Débat des Cafés Géographiques introduit et animé par Gérard Briane (GEODE UMR 5602 CNRS, Géographie de l’environnement-Université Toulouse-Le Mirail, 31 058 Toulouse), mercredi 13 avril 2011
Le châtaignier, l’arbre à pain, est aujourd’hui souvent méconnu, on ignore que beaucoup de taillis où il abonde aujourd’hui, étaient autrefois des vergers bien entretenus. Au fil des siècles, il avait su prendre une place importante dans nos sociétés en représentant de multiples ressources.
Le châtaignier a joué en Midi-Pyrénées un rôle primordial dans les sociétés rurales, notamment dans les Ségalas aveyronnais, lotois et tarnais et dans le piémont pyrénéen (Hautes-Pyrénées, Ariège et Haute-Garonne). Le châtaignier constituait souvent dans ces territoires, avec le seigle, une des bases de l’alimentation humaine et animale. Le châtaignier a aussi largement été utilisé pour tous ses produits : dans le châtaignier « tout est bon » ! De nombreuses variétés de châtaignier ont perduré pour leurs qualités alimentaires, gustatives, et technologiques (bois). On utilisait également son bois pour le chauffage, pour les charpentes, pour les piquets, les jeunes pousses de l’année pour la production de paniers, la sève pour la production de tanin, les feuilles servaient de litière, les bogues de matière organique… Nous verrons l’importance du châtaignier dans notre civilisation au fil du temps et ses différents usages.
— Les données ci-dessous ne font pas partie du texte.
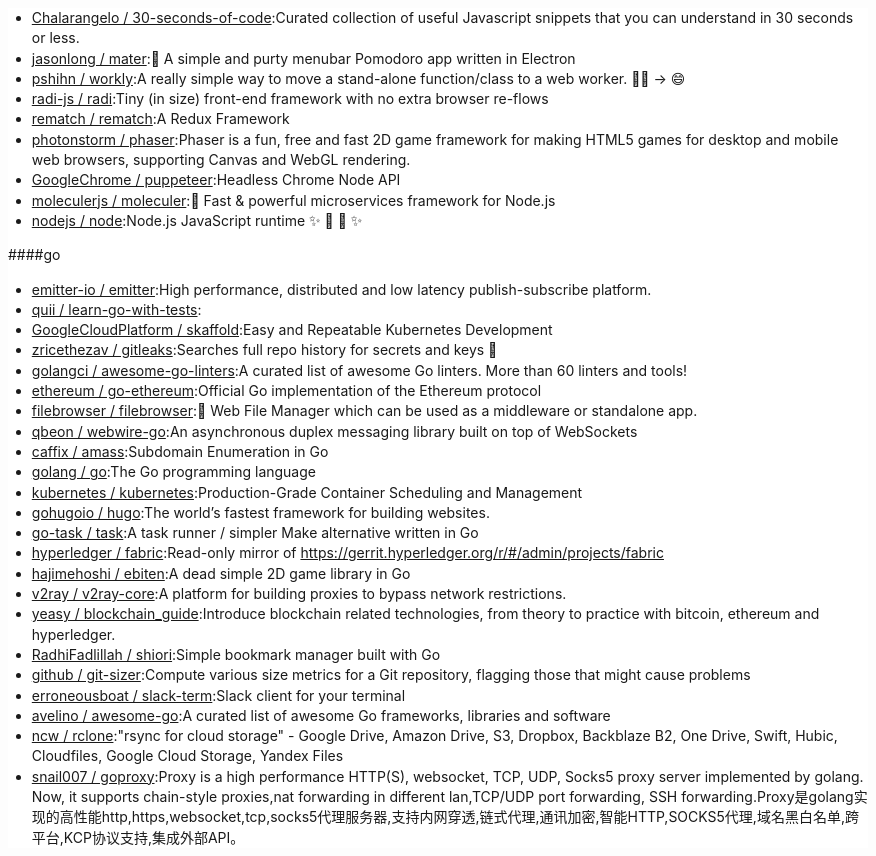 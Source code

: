 * [Chalarangelo / 30-seconds-of-code](https://github.com/Chalarangelo/30-seconds-of-code):Curated collection of useful Javascript snippets that you can understand in 30 seconds or less.
* [jasonlong / mater](https://github.com/jasonlong/mater):🍅 A simple and purty menubar Pomodoro app written in Electron
* [pshihn / workly](https://github.com/pshihn/workly):A really simple way to move a stand-alone function/class to a web worker. 🏋️‍♀️ → 😄
* [radi-js / radi](https://github.com/radi-js/radi):Tiny (in size) front-end framework with no extra browser re-flows
* [rematch / rematch](https://github.com/rematch/rematch):A Redux Framework
* [photonstorm / phaser](https://github.com/photonstorm/phaser):Phaser is a fun, free and fast 2D game framework for making HTML5 games for desktop and mobile web browsers, supporting Canvas and WebGL rendering.
* [GoogleChrome / puppeteer](https://github.com/GoogleChrome/puppeteer):Headless Chrome Node API
* [moleculerjs / moleculer](https://github.com/moleculerjs/moleculer):🚀 Fast & powerful microservices framework for Node.js
* [nodejs / node](https://github.com/nodejs/node):Node.js JavaScript runtime ✨ 🐢 🚀 ✨

####go
* [emitter-io / emitter](https://github.com/emitter-io/emitter):High performance, distributed and low latency publish-subscribe platform.
* [quii / learn-go-with-tests](https://github.com/quii/learn-go-with-tests):
* [GoogleCloudPlatform / skaffold](https://github.com/GoogleCloudPlatform/skaffold):Easy and Repeatable Kubernetes Development
* [zricethezav / gitleaks](https://github.com/zricethezav/gitleaks):Searches full repo history for secrets and keys 🔑
* [golangci / awesome-go-linters](https://github.com/golangci/awesome-go-linters):A curated list of awesome Go linters. More than 60 linters and tools!
* [ethereum / go-ethereum](https://github.com/ethereum/go-ethereum):Official Go implementation of the Ethereum protocol
* [filebrowser / filebrowser](https://github.com/filebrowser/filebrowser):📁 Web File Manager which can be used as a middleware or standalone app.
* [qbeon / webwire-go](https://github.com/qbeon/webwire-go):An asynchronous duplex messaging library built on top of WebSockets
* [caffix / amass](https://github.com/caffix/amass):Subdomain Enumeration in Go
* [golang / go](https://github.com/golang/go):The Go programming language
* [kubernetes / kubernetes](https://github.com/kubernetes/kubernetes):Production-Grade Container Scheduling and Management
* [gohugoio / hugo](https://github.com/gohugoio/hugo):The world’s fastest framework for building websites.
* [go-task / task](https://github.com/go-task/task):A task runner / simpler Make alternative written in Go
* [hyperledger / fabric](https://github.com/hyperledger/fabric):Read-only mirror of https://gerrit.hyperledger.org/r/#/admin/projects/fabric
* [hajimehoshi / ebiten](https://github.com/hajimehoshi/ebiten):A dead simple 2D game library in Go
* [v2ray / v2ray-core](https://github.com/v2ray/v2ray-core):A platform for building proxies to bypass network restrictions.
* [yeasy / blockchain_guide](https://github.com/yeasy/blockchain_guide):Introduce blockchain related technologies, from theory to practice with bitcoin, ethereum and hyperledger.
* [RadhiFadlillah / shiori](https://github.com/RadhiFadlillah/shiori):Simple bookmark manager built with Go
* [github / git-sizer](https://github.com/github/git-sizer):Compute various size metrics for a Git repository, flagging those that might cause problems
* [erroneousboat / slack-term](https://github.com/erroneousboat/slack-term):Slack client for your terminal
* [avelino / awesome-go](https://github.com/avelino/awesome-go):A curated list of awesome Go frameworks, libraries and software
* [ncw / rclone](https://github.com/ncw/rclone):"rsync for cloud storage" - Google Drive, Amazon Drive, S3, Dropbox, Backblaze B2, One Drive, Swift, Hubic, Cloudfiles, Google Cloud Storage, Yandex Files
* [snail007 / goproxy](https://github.com/snail007/goproxy):Proxy is a high performance HTTP(S), websocket, TCP, UDP, Socks5 proxy server implemented by golang. Now, it supports chain-style proxies,nat forwarding in different lan,TCP/UDP port forwarding, SSH forwarding.Proxy是golang实现的高性能http,https,websocket,tcp,socks5代理服务器,支持内网穿透,链式代理,通讯加密,智能HTTP,SOCKS5代理,域名黑白名单,跨平台,KCP协议支持,集成外部API。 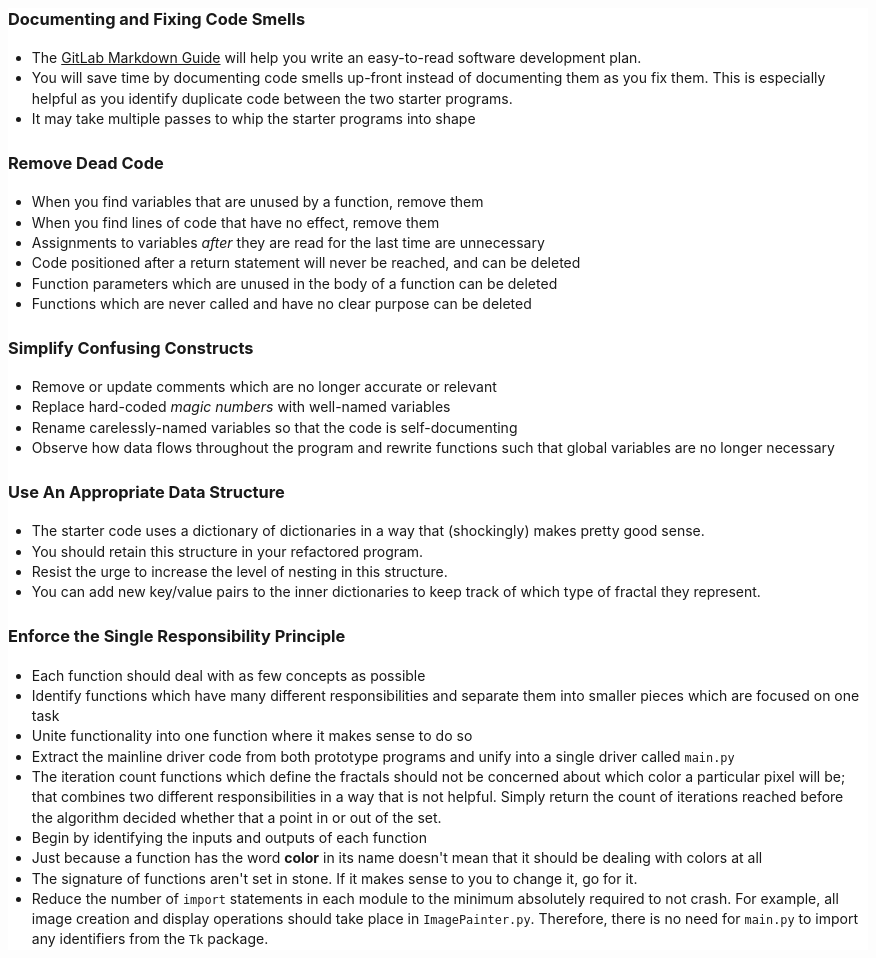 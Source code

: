 ### Documenting and Fixing Code Smells

*   The [GitLab Markdown Guide](https://gitlab.cs.usu.edu/help/user/markdown.md) will help you write an easy-to-read software development plan.
*   You will save time by documenting code smells up-front instead of documenting them as you fix them.  This is especially helpful as you identify duplicate code between the two starter programs.
*   It may take multiple passes to whip the starter programs into shape


### Remove Dead Code

*   When you find variables that are unused by a function, remove them
*   When you find lines of code that have no effect, remove them
*   Assignments to variables  _after_  they are read for the last time are unnecessary
*   Code positioned after a return statement will never be reached, and can be deleted
*   Function parameters which are unused in the body of a function can be deleted
*   Functions which are never called and have no clear purpose can be deleted


### Simplify Confusing Constructs

*   Remove or update comments which are no longer accurate or relevant
*   Replace hard-coded  _magic numbers_  with well-named variables
*   Rename carelessly-named variables so that the code is self-documenting
*   Observe how data flows throughout the program and rewrite functions such that global variables are no longer necessary


### Use An Appropriate Data Structure

*   The starter code uses a dictionary of dictionaries in a way that (shockingly) makes pretty good sense.
*   You should retain this structure in your refactored program.
*   Resist the urge to increase the level of nesting in this structure.
*   You can add new key/value pairs to the inner dictionaries to keep track of which type of fractal they represent.


### Enforce the Single Responsibility Principle

*   Each function should deal with as few concepts as possible
*   Identify functions which have many different responsibilities and separate
    them into smaller pieces which are focused on one task
*   Unite functionality into one function where it makes sense to do so
*   Extract the mainline driver code from both prototype programs and unify
    into a single driver called  `main.py`
*   The iteration count functions which define the fractals should not be
    concerned about which color a particular pixel will be; that combines two
    different responsibilities in a way that is not helpful. Simply return the
    count of iterations reached before the algorithm decided whether that a
    point in or out of the set.
*   Begin by identifying the inputs and outputs of each function
*   Just because a function has the word **color** in its name doesn't mean
    that it should be dealing with colors at all
*   The signature of functions aren't set in stone.  If it makes sense to you
    to change it, go for it.
*   Reduce the number of `import` statements in each module to the minimum
    absolutely required to not crash.  For example, all image creation and
    display operations should take place in  `ImagePainter.py`.  Therefore,
    there is no need for `main.py` to import any identifiers from the `Tk`
    package.
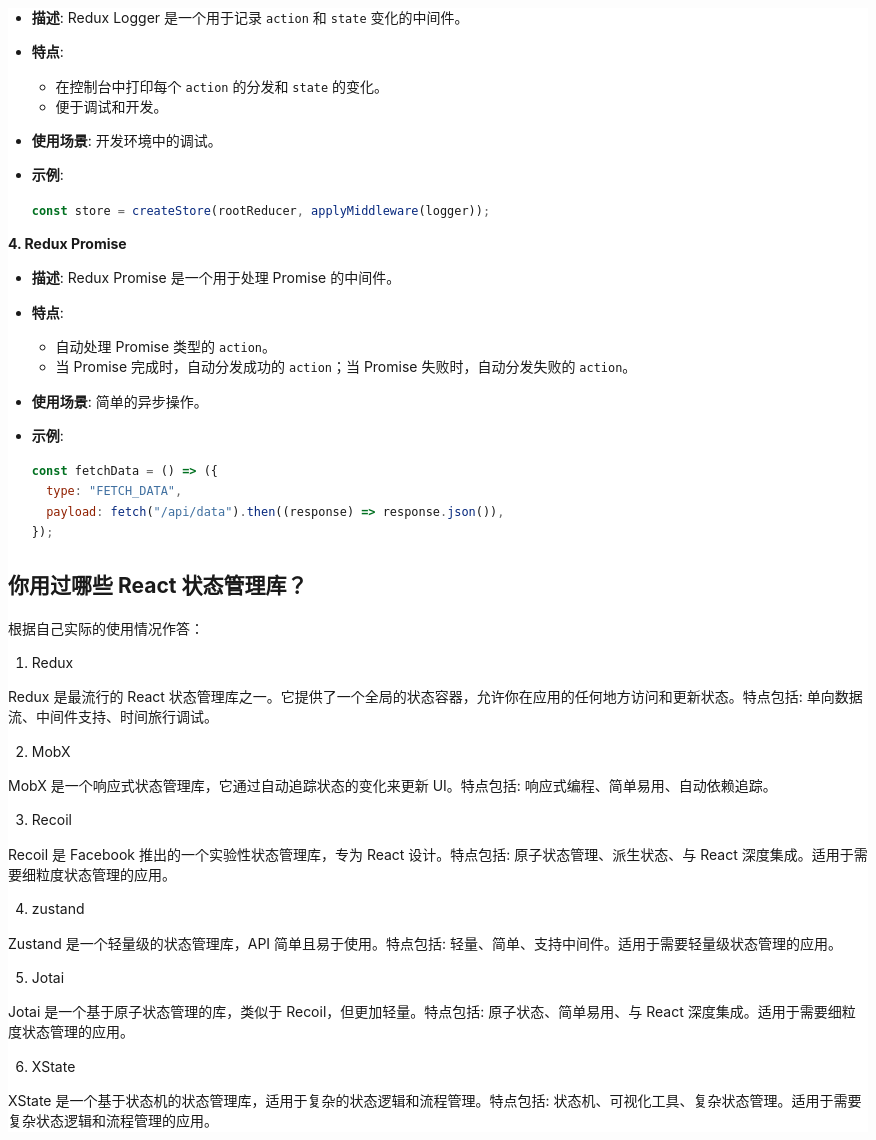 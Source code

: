 - **描述**: Redux Logger 是一个用于记录 `action` 和 `state` 变化的中间件。

- **特点**:

  - 在控制台中打印每个 `action` 的分发和 `state` 的变化。
  - 便于调试和开发。

- **使用场景**: 开发环境中的调试。

- **示例**:

  ```javascript
  const store = createStore(rootReducer, applyMiddleware(logger));
  ```

**4. Redux Promise**

- **描述**: Redux Promise 是一个用于处理 Promise 的中间件。

- **特点**:

  - 自动处理 Promise 类型的 `action`。
  - 当 Promise 完成时，自动分发成功的 `action`；当 Promise 失败时，自动分发失败的 `action`。

- **使用场景**: 简单的异步操作。

- **示例**:

  ```javascript
  const fetchData = () => ({
    type: "FETCH_DATA",
    payload: fetch("/api/data").then((response) => response.json()),
  });
  ```

## 你用过哪些 React 状态管理库？

根据自己实际的使用情况作答：

1. Redux

Redux 是最流行的 React 状态管理库之一。它提供了一个全局的状态容器，允许你在应用的任何地方访问和更新状态。特点包括: 单向数据流、中间件支持、时间旅行调试。

2. MobX

MobX 是一个响应式状态管理库，它通过自动追踪状态的变化来更新 UI。特点包括: 响应式编程、简单易用、自动依赖追踪。

3. Recoil

Recoil 是 Facebook 推出的一个实验性状态管理库，专为 React 设计。特点包括: 原子状态管理、派生状态、与 React 深度集成。适用于需要细粒度状态管理的应用。

4. zustand

Zustand 是一个轻量级的状态管理库，API 简单且易于使用。特点包括: 轻量、简单、支持中间件。适用于需要轻量级状态管理的应用。

5. Jotai

Jotai 是一个基于原子状态管理的库，类似于 Recoil，但更加轻量。特点包括: 原子状态、简单易用、与 React 深度集成。适用于需要细粒度状态管理的应用。

6. XState

XState 是一个基于状态机的状态管理库，适用于复杂的状态逻辑和流程管理。特点包括: 状态机、可视化工具、复杂状态管理。适用于需要复杂状态逻辑和流程管理的应用。
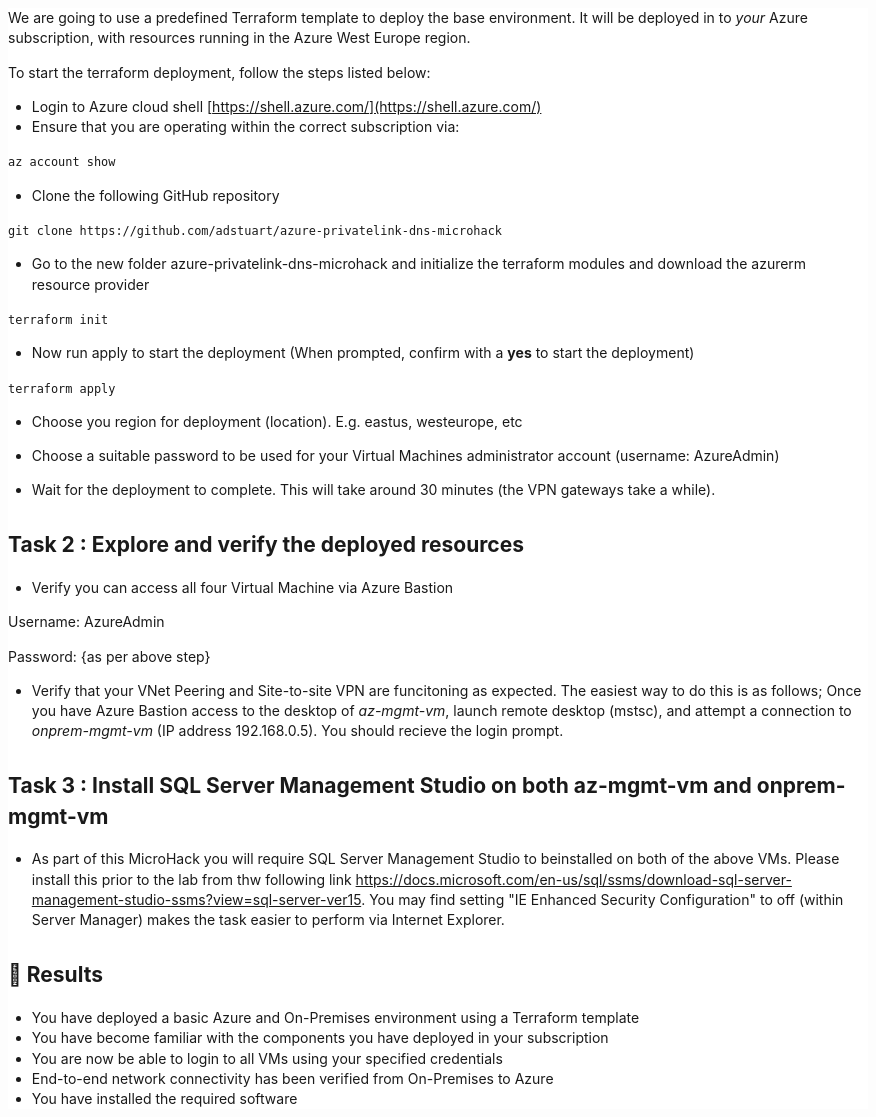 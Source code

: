 We are going to use a predefined Terraform template to deploy the base environment. It will be deployed in to *your* Azure subscription, with resources running in the Azure West Europe region.

To start the terraform deployment, follow the steps listed below:

- Login to Azure cloud shell [https://shell.azure.com/](https://shell.azure.com/)
- Ensure that you are operating within the correct subscription via:

`az account show`

- Clone the following GitHub repository 

`git clone https://github.com/adstuart/azure-privatelink-dns-microhack`

- Go to the new folder azure-privatelink-dns-microhack and initialize the terraform modules and download the azurerm resource provider

`terraform init`

- Now run apply to start the deployment (When prompted, confirm with a **yes** to start the deployment)

`terraform apply`

- Choose you region for deployment (location). E.g. eastus, westeurope, etc

- Choose a suitable password to be used for your Virtual Machines administrator account (username: AzureAdmin)

- Wait for the deployment to complete. This will take around 30 minutes (the VPN gateways take a while).

## Task 2 : Explore and verify the deployed resources

- Verify you can access all four Virtual Machine via Azure Bastion

Username: AzureAdmin

Password: {as per above step}

- Verify that your VNet Peering and Site-to-site VPN are funcitoning as expected. The easiest way to do this is as follows; Once you have Azure Bastion access to the desktop of *az-mgmt-vm*, launch remote desktop (mstsc), and attempt a connection to *onprem-mgmt-vm* (IP address 192.168.0.5). You should recieve the login prompt.

## Task 3 : Install SQL Server Management Studio on both az-mgmt-vm and onprem-mgmt-vm

- As part of this MicroHack you will require SQL Server Management Studio to beinstalled on both of the above VMs. Please install this prior to the lab from thw following link https://docs.microsoft.com/en-us/sql/ssms/download-sql-server-management-studio-ssms?view=sql-server-ver15. You may find setting "IE Enhanced Security Configuration" to off (within Server Manager) makes the task easier to perform via Internet Explorer.

## :checkered_flag: Results

- You have deployed a basic Azure and On-Premises environment using a Terraform template
- You have become familiar with the components you have deployed in your subscription
- You are now be able to login to all VMs using your specified credentials
- End-to-end network connectivity has been verified from On-Premises to Azure
- You have installed the required software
Malgré son déclin, le châtaignier est encore bien vivace dans nos paysages et notre culture ! Son fruit conserve, tout d’abord, une place particulière dans la mémoire collective. Les soupes, farces, sauces, confiseries… à base de châtaigne enchantent nos cuisines régionales. Il est aussi associé à la fête ou la solidarité, certainement en référence aux grillades veillées automnales autour de la cheminée.
Mais derrière ce patrimoine culturel et paysager se cache un patrimoine génétique qu’une poignée de passionnés tentent de sauver en Aveyron. Nous aborderons ainsi son avenir : problèmes de maladie, déclin de la production de châtaigne, objectifs de conservation des variétés locales… Mais aussi le nouvel intérêt qu’il suscite aujourd’hui avec de nouveaux usages qui font de la châtaigne un produit paradoxal, autrefois, nourriture des pauvres par excellence, elle devient aujourd’hui un produit de luxe, novateur et original pour nos sociétés urbaines.